Let us assume the final pressure of the two parts becomes P'. Total volume remains the same so, for part A, we consider new volume as V' and for part B we consider 6V - V'. Now, we treat adiabatic and isothermal processes separately.

1. Adiabatic process: The two parts in the system try to achieve the same pressure by undergoing adiabatic compression or expansion.
For part A,
$8PV^{\gamma} = P' (V')^{\gamma}$.
For part B,
$P(5V)^{\gamma} = P' (6V - V')^{\gamma}$.
If we divide part A equation by part B equation, we get:
$8 \left( \dfrac{1}{5} \right)^{\gamma} = \left( \dfrac{V'}{6V - V'} \right)^{\gamma}$.
Now, $\gamma = 1.5 = \dfrac{3}{2}$, so we take power 2/3 on both sides to get:
$8^{2/3} \left( \dfrac{1}{5} \right)= \dfrac{V'}{6V - V'}$.
$\implies \dfrac{4}{5} = \dfrac{V'}{6V - V'}$
$\implies 4 (6V - V') = 5 V'$
$\implies 24 V = 9 V'$
$\implies V' = \dfrac{8}{3}V$
The new pressure will thus come as:
$8PV^{3/2} = P' \left( \dfrac{8}{3} V \right)^{3/2}$
$\implies P' = \left( \dfrac{3}{2} \right)^{3/2} P$
The volume of the remaining part is:
$6V - \dfrac{8}{3} V = \dfrac{10}{3} V$.

2. Isothermal process: The two parts try to achieve the same pressure by undergoing isothermal expansion or compression.
For part A,
$8PV = P' V'$.
For part B,
$P(5V) = P' (6V - V')$.
If we divide part A equation by part B equation, we get:
${8}{5} = \dfrac{V'}{6V - V'}$.
$\implies 48V - 8V' = 5V'$
$\implies V' = \dfrac{48}{13} V$
The remaining volume is:
$6V - \dfrac{48}{13} V = \dfrac{30}{13} V$.
The pressure can be calculated by using part A expression, it will be:
$8P= \dfrac{48}{13} P'$
$\implies P' = \dfrac{13}{6} P$.
So, for adiabatic process, the new pressure will be $\left( \dfrac{3}{2} \right)^{3/2} P$ and for isothermal process the new pressure will be $\dfrac{13}{6} P$.

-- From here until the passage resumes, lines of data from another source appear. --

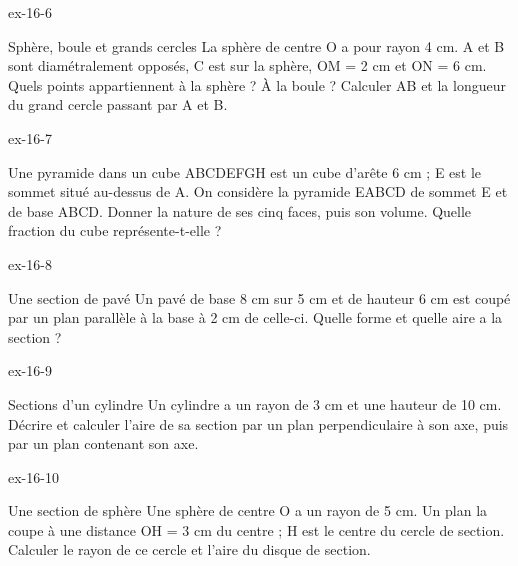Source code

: \clearpage{}
\begin{blocLivre}{ex-16-6}\begin{exercice}[2]{Sphère, boule et grands cercles}
La sphère de centre O a pour rayon 4 cm. A et B sont diamétralement opposés, C est sur la sphère, OM = 2 cm et ON = 6 cm. Quels points appartiennent à la sphère ? À la boule ? Calculer AB et la longueur du grand cercle passant par A et B.
\label{fig-ex-16-6}
\end{exercice}\end{blocLivre}
\begin{blocLivre}{ex-16-7}\begin{exercice}[2]{Une pyramide dans un cube}
ABCDEFGH est un cube d’arête 6 cm ; E est le sommet situé au-dessus de A. On considère la pyramide EABCD de sommet E et de base ABCD. Donner la nature de ses cinq faces, puis son volume. Quelle fraction du cube représente-t-elle ?
\label{fig-ex-16-7}
\end{exercice}\end{blocLivre}
\begin{blocLivre}{ex-16-8}\begin{exercice}[2]{Une section de pavé}
Un pavé de base 8 cm sur 5 cm et de hauteur 6 cm est coupé par un plan parallèle à la base à 2 cm de celle-ci. Quelle forme et quelle aire a la section ?
\label{fig-ex-16-8}
\end{exercice}\end{blocLivre}
\begin{blocLivre}{ex-16-9}\begin{exercice}[2]{Sections d’un cylindre}
Un cylindre a un rayon de 3 cm et une hauteur de 10 cm. Décrire et calculer l’aire de sa section par un plan perpendiculaire à son axe, puis par un plan contenant son axe.
\label{fig-ex-16-9}
\end{exercice}\end{blocLivre}
\begin{blocLivre}{ex-16-10}\begin{exercice}[2]{Une section de sphère}
Une sphère de centre O a un rayon de 5 cm. Un plan la coupe à une distance OH = 3 cm du centre ; H est le centre du cercle de section. Calculer le rayon de ce cercle et l’aire du disque de section.
\label{fig-ex-16-10}
\end{exercice}\end{blocLivre}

So, the correct answer is “Option A”.

Note:
Our system is an isolated system. An isolated system will not exchange heat from the surrounding. The volume of part A was V and of part B was 5V, so we wrote a total of 6V and for part A, we used notation V' this means that the total volume of the two containers minus the volume (final) of part A should give the final volume of part B.